Plaque request over WW2 tragedy on Isle of Dogs was "put into a beauty competition"
A plaque to remember the Isle of Dogs' biggest wartime disaster has been funded privately after campaigners failed to secure Tower Hamlets Council support.
More than 40 died when a Second World War bomb hit the Bullivant's Wharf air raid shelter in March 1941.
The plaque, which has been installed at the site between Hutchings Street and Cuba Street, was funded by Keith Woods whose grandmother Minnie Ethel and aunt Doris died in the tragedy.
Tower Hamlets Council included it in a shortlist of 17 in its 'People's Plaque' competition to identify seven worthy of cash.
However, it failed to attract enough votes in the public poll so missed out.
Reg Beer, whose brother-in-law was one of many injured in the explosion, criticised the process.
"I think it's a shame the 40-plus dead and the numerous injured, should have been put into a kind of beauty competition to decide whether they were worthy of a plaque," he said.
The unveiling of the plaque was made on Saturday, July 5.
Reg, pictured above, said: "There was a good turnout as it meant a great deal to a lot of people. One family that was there lost five members in the tragedy."
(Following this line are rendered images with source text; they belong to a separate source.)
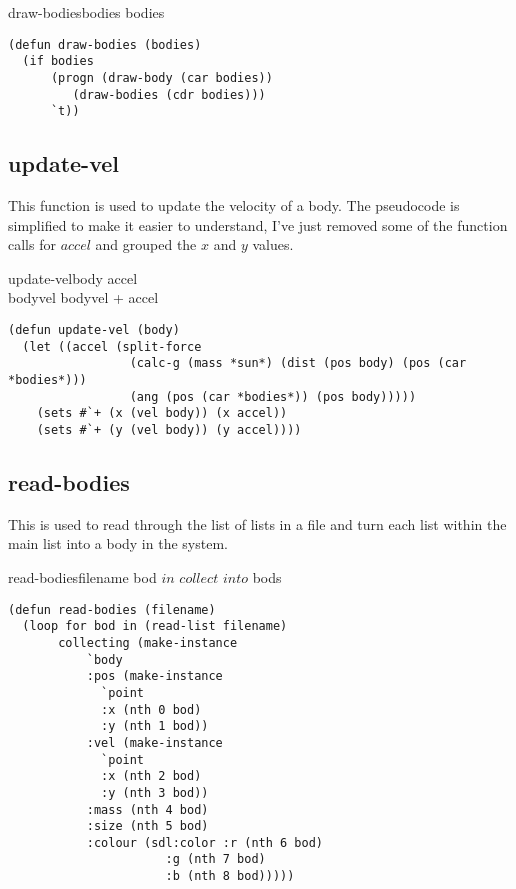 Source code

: \begin{pseudocode}{draw-bodies}{bodies}
	\IF bodies
	  \THEN 
	    \BEGIN
	    	 \\
	    \END
	  \ELSE
      	    \RETURN{\TRUE}	
\end{pseudocode}

\begin{lstlisting}
(defun draw-bodies (bodies)
  (if bodies
      (progn (draw-body (car bodies))
	     (draw-bodies (cdr bodies)))
      `t)) 
\end{lstlisting}

\subsection{update-vel}
This function is used to update the velocity of a body. The pseudocode is
simplified to make it easier to understand, I've just removed some of the
function calls for $accel$ and grouped the $x$ and $y$ values. 

\begin{pseudocode}{update-vel}{body}
	\BEGIN
	accel \GETS {} \\
	bodyvel \GETS bodyvel + accel
	\END
\end{pseudocode}

\begin{lstlisting}
(defun update-vel (body)
  (let ((accel (split-force 
                 (calc-g (mass *sun*) (dist (pos body) (pos (car *bodies*)))
                 (ang (pos (car *bodies*)) (pos body)))))
    (sets #`+ (x (vel body)) (x accel))
    (sets #`+ (y (vel body)) (y accel))))
\end{lstlisting}

\subsection{read-bodies}
This is used to read through the list of lists in a file and turn each list
within the main list into a body in the system. \\
\begin{pseudocode}{read-bodies}{filename}
	\FOREACH bod $ in $ 
	\DO $collect $  $ into $ bods\\
\end{pseudocode}

\begin{lstlisting}
(defun read-bodies (filename)
  (loop for bod in (read-list filename)
       collecting (make-instance 
		   `body
		   :pos (make-instance
			 `point
			 :x (nth 0 bod)
			 :y (nth 1 bod))
		   :vel (make-instance
			 `point
			 :x (nth 2 bod)	
			 :y (nth 3 bod))
		   :mass (nth 4 bod)
		   :size (nth 5 bod)
		   :colour (sdl:color :r (nth 6 bod)
				      :g (nth 7 bod)
				      :b (nth 8 bod)))))
\end{lstlisting}

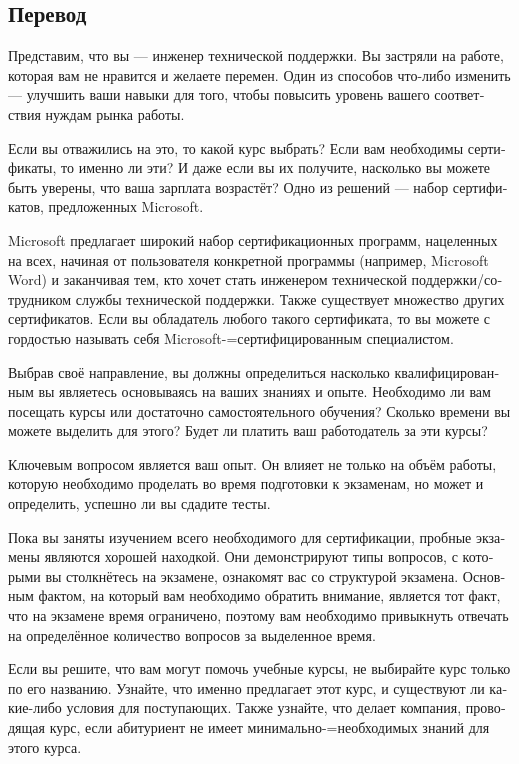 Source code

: \documentclass[a5paper,10pt,notitlepage,pdftex,headsepline]{scrartcl}
\begin{document}
  \subsection{Перевод}
    \begin{otherlanguage}{russian}
      Представим, что вы --- инженер технической поддержки.
      Вы застряли на работе, которая вам не нравится и желаете перемен.
      Один из способов что-либо изменить --- улучшить ваши навыки для того,
      чтобы повысить уровень вашего соответствия нуждам рынка работы.

      Если вы отважились на это, то какой курс выбрать?
      Если вам необходимы сертификаты, то именно ли эти?
      И даже если вы их получите, насколько вы можете быть уверены, что ваша
      зарплата возрастёт?
      Одно из решений --- набор сертификатов, предложенных Microsoft.

      Microsoft предлагает широкий набор сертификационных программ, нацеленных
      на всех, начиная от пользователя конкретной программы (например,
      Microsoft Word) и заканчивая тем, кто хочет стать инженером технической
      поддержки/сотрудником службы технической поддержки.
      Также существует множество других сертификатов.
      Если вы обладатель любого такого сертификата, то вы можете с гордостью
      называть себя Microsoft-=сертифицированным специалистом.

      Выбрав своё направление, вы должны определиться насколько
      квалифицированным вы являетесь основываясь на ваших знаниях и опыте.
      Необходимо ли вам посещать курсы или достаточно самостоятельного
      обучения?
      Сколько времени вы можете выделить для этого?
      Будет ли платить ваш работодатель за эти курсы?

      Ключевым вопросом является ваш опыт.
      Он влияет не только на объём работы, которую необходимо проделать во
      время подготовки к экзаменам, но может и определить, успешно ли вы
      сдадите тесты.

      Пока вы заняты изучением всего необходимого для сертификации, пробные
      экзамены являются хорошей находкой.
      Они демонстрируют типы вопросов, с которыми вы столкнётесь на экзамене,
      ознакомят вас со структурой экзамена.
      Основным фактом, на который вам необходимо обратить внимание, является
      тот факт, что на экзамене время ограничено, поэтому вам необходимо
      привыкнуть отвечать на определённое количество вопросов за выделенное
      время.

      Если вы решите, что вам могут помочь учебные курсы, не выбирайте курс
      только по его названию.
      Узнайте, что именно предлагает этот курс, и существуют ли какие-либо
      условия для поступающих.
      Также узнайте, что делает компания, проводящая курс, если абитуриент не
      имеет минимально-=необходимых знаний для этого курса.


\end{otherlanguage}
\end{document}
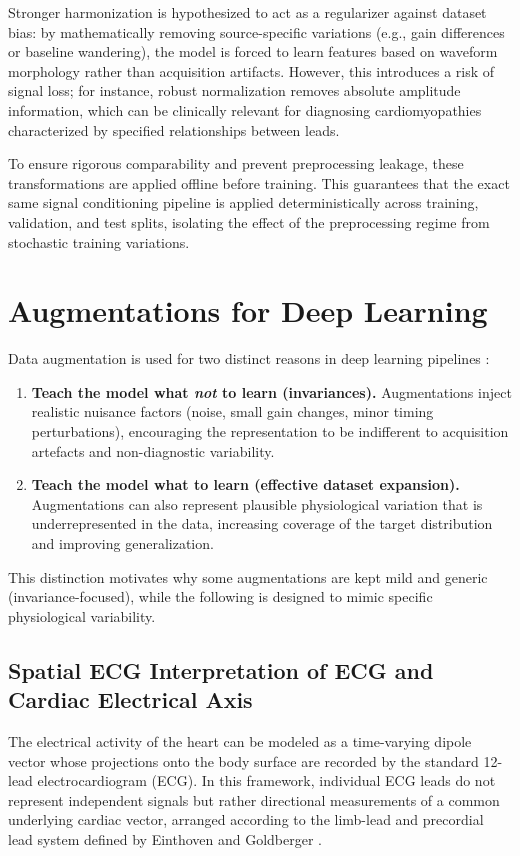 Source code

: Stronger harmonization is hypothesized to act as a regularizer against dataset bias: by mathematically removing source-specific variations (e.g., gain differences or baseline wandering), the model is forced to learn features based on waveform morphology rather than acquisition artifacts.
However, this introduces a risk of signal loss; for instance, robust normalization removes absolute amplitude information, which can be clinically relevant for diagnosing cardiomyopathies characterized by specified relationships between leads.

To ensure rigorous comparability and prevent preprocessing leakage, these transformations are applied offline before training.
This guarantees that the exact same signal conditioning pipeline is applied deterministically across training, validation, and test splits, isolating the effect of the preprocessing regime from stochastic training variations.

\section{Augmentations for Deep Learning}
Data augmentation is used for two distinct reasons in deep learning pipelines \parencite{rahman_ecg_augmentation_survey_2023,qiu_augmentation_2022}:
\begin{enumerate}
  \item \textbf{Teach the model what \emph{not} to learn (invariances).} Augmentations inject realistic nuisance factors (noise, small gain changes, minor timing perturbations), encouraging the representation to be indifferent to acquisition artefacts and non-diagnostic variability.
  \item \textbf{Teach the model what to learn (effective dataset expansion).} Augmentations can also represent plausible physiological variation that is underrepresented in the data, increasing coverage of the target distribution and improving generalization.
\end{enumerate}
This distinction motivates why some augmentations are kept mild and generic (invariance-focused), while the following is designed to mimic specific physiological variability.

\subsection{Spatial ECG Interpretation of ECG and Cardiac Electrical Axis}
The electrical activity of the heart can be modeled as a time-varying dipole vector whose projections onto the body surface are recorded by the standard 12-lead electrocardiogram (ECG).
In this framework, individual ECG leads do not represent independent signals but rather directional measurements of a common underlying cardiac vector, arranged according to the limb-lead and precordial lead system defined by Einthoven and Goldberger \parencite{SchusterTrappe2024EKGKurs}.

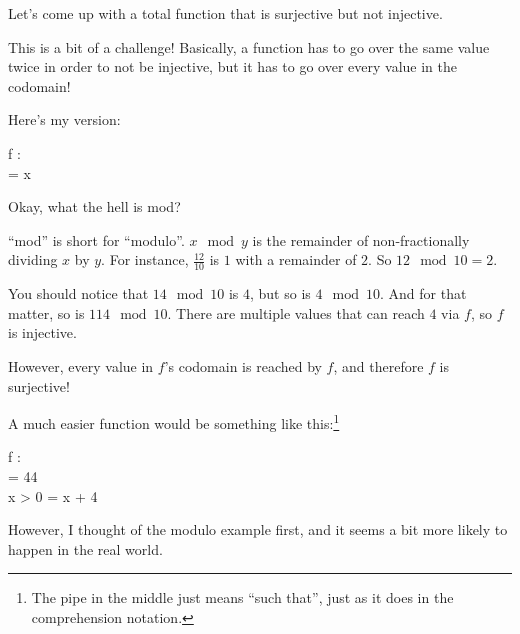 \begin{example}
    Let's come up with a total function that is surjective but not injective.

    This is a bit of a challenge! Basically, a function has to go over the same
    value twice in order to not be injective, but it has to go over every value
    in the codomain!

    Here's my version:

    \begin{alignedmath}
        f : \N \to {} \\
         = x  \\
    \end{alignedmath}

    Okay, what the hell is mod?

    ``mod'' is short for ``modulo''. $x \mod y$ is the remainder of
    non-fractionally dividing $x$ by $y$. For instance, $\frac{12}{10}$ is $1$
    with a remainder of $2$. So $12 \mod{10} = 2$.

    You should notice that $14 \mod{10}$ is $4$, but so is $4 \mod{10}$. And for
    that matter, so is $114 \mod{10}$. There are multiple values that can reach
    $4$ via $f$, so $f$ is  injective.

    However, every value in $f$'s codomain is reached by $f$, and therefore $f$
    is surjective!

    A much easier function would be something like this:\footnote{The pipe in
      the middle just means ``such that'', just as it does in the comprehension
      notation.}

    \begin{alignedmath}
        f : \N \to \N \\
         = 44 \\
         \mid x > 0 = x + 4 \\
    \end{alignedmath}

    However, I thought of the modulo example first, and it seems a bit more
    likely to happen in the real world.
\end{example}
A Tower Hamlets Council spokesperson said: "The plaque recently unveiled at Bullivant's Wharf was one of 17 plaques shortlisted to be funded by the council. As part of the People's Plaque scheme, residents had the opportunity to vote for their favourite location, person or event with the top seven having a plaque installed where planning permission was granted.
"Unfortunately, the plaque recently unveiled on the Isle of Dogs did not receive enough votes from the public to be selected."
Former Conservative councillor Gloria Thienel helped secure council approval for the plaque after private funding was found.